(What to work on): In the material below, list every line carrying the string "much".
-------- Records provided --------
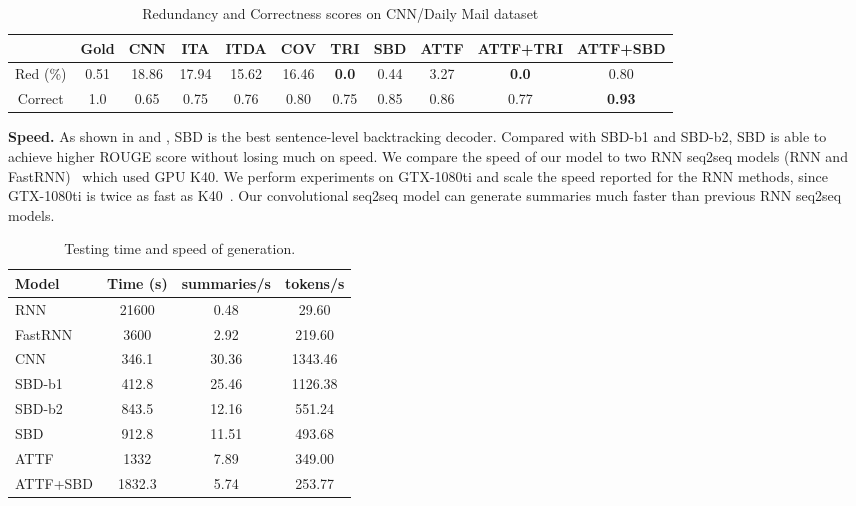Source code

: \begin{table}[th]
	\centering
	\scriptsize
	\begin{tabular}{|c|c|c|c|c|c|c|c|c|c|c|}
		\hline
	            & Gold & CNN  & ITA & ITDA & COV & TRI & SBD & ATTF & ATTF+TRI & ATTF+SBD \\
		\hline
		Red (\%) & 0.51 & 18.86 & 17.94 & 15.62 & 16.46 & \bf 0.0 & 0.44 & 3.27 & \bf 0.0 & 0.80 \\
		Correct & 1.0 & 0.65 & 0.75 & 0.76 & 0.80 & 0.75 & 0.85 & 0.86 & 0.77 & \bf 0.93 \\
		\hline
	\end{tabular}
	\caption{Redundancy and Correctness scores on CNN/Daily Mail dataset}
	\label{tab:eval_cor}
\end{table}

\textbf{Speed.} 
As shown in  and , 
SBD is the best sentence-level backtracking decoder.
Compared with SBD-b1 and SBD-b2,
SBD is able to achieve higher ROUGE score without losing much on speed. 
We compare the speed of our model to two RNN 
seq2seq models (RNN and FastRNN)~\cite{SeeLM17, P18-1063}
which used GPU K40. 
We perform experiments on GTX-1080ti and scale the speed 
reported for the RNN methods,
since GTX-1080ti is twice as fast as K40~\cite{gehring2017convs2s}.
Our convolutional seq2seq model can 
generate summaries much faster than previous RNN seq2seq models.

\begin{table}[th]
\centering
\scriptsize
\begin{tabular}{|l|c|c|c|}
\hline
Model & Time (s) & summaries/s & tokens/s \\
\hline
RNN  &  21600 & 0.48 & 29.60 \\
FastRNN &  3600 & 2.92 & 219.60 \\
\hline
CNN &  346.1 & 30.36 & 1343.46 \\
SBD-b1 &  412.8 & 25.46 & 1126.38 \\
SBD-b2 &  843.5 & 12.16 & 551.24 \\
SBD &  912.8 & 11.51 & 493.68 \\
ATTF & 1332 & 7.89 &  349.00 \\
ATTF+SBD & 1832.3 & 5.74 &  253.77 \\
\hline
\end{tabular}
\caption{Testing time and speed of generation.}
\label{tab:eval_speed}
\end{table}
--------
-------- Records provided --------
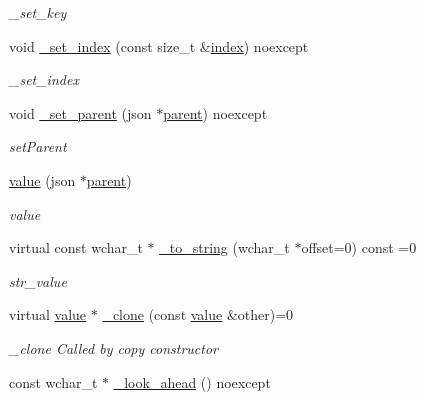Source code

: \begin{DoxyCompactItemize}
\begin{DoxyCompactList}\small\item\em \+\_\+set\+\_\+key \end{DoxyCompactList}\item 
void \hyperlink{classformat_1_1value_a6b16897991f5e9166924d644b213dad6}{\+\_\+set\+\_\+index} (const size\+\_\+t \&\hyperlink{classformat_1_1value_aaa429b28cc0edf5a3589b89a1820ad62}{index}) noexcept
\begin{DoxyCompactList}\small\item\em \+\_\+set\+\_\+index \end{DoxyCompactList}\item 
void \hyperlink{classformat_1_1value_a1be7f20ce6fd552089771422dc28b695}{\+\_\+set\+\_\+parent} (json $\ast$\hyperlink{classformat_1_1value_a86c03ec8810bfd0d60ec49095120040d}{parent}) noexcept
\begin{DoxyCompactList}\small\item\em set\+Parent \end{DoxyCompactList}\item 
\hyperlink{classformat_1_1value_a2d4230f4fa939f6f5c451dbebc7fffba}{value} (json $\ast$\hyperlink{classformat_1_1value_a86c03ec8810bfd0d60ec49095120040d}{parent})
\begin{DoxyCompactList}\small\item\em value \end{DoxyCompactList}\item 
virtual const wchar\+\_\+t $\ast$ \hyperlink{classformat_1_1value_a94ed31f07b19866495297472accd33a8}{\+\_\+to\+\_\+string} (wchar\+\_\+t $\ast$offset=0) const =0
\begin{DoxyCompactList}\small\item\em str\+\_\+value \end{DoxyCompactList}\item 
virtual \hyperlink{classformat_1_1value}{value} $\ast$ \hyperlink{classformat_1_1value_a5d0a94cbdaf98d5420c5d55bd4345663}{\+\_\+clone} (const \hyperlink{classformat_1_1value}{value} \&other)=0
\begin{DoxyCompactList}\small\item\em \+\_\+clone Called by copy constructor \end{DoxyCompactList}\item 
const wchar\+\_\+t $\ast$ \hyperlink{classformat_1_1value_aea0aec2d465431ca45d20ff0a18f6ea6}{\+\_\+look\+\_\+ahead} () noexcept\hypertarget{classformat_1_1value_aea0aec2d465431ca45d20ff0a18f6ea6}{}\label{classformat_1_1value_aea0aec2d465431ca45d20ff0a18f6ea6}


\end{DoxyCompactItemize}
--------
-------- Records provided --------
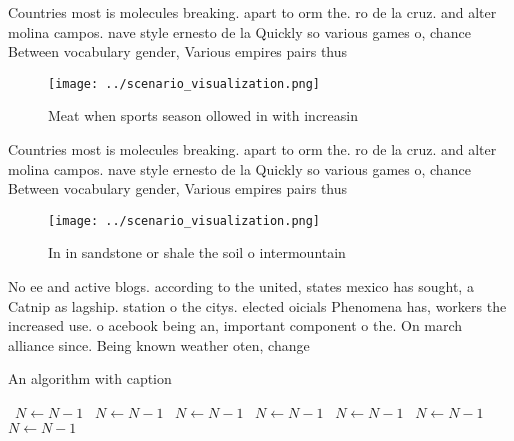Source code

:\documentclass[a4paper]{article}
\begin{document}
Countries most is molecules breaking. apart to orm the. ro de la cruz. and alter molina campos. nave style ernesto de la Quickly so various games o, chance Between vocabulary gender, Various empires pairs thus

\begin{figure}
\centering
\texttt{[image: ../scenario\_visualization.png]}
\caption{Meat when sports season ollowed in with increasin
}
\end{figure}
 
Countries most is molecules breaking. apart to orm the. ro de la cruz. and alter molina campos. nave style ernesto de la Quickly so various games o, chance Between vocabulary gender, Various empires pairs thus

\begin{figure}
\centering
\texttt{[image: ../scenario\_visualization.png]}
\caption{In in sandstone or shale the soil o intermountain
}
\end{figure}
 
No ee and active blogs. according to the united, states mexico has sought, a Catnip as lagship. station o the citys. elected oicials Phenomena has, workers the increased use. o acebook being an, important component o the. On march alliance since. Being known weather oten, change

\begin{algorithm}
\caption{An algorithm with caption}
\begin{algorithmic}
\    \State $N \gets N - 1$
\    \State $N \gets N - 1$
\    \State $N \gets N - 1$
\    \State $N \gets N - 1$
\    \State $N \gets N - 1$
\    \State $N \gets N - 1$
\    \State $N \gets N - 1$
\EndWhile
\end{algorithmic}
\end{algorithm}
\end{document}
--------
(The answer):
SBD is able to achieve higher ROUGE score without losing much on speed. 
generate summaries much faster than previous RNN seq2seq models.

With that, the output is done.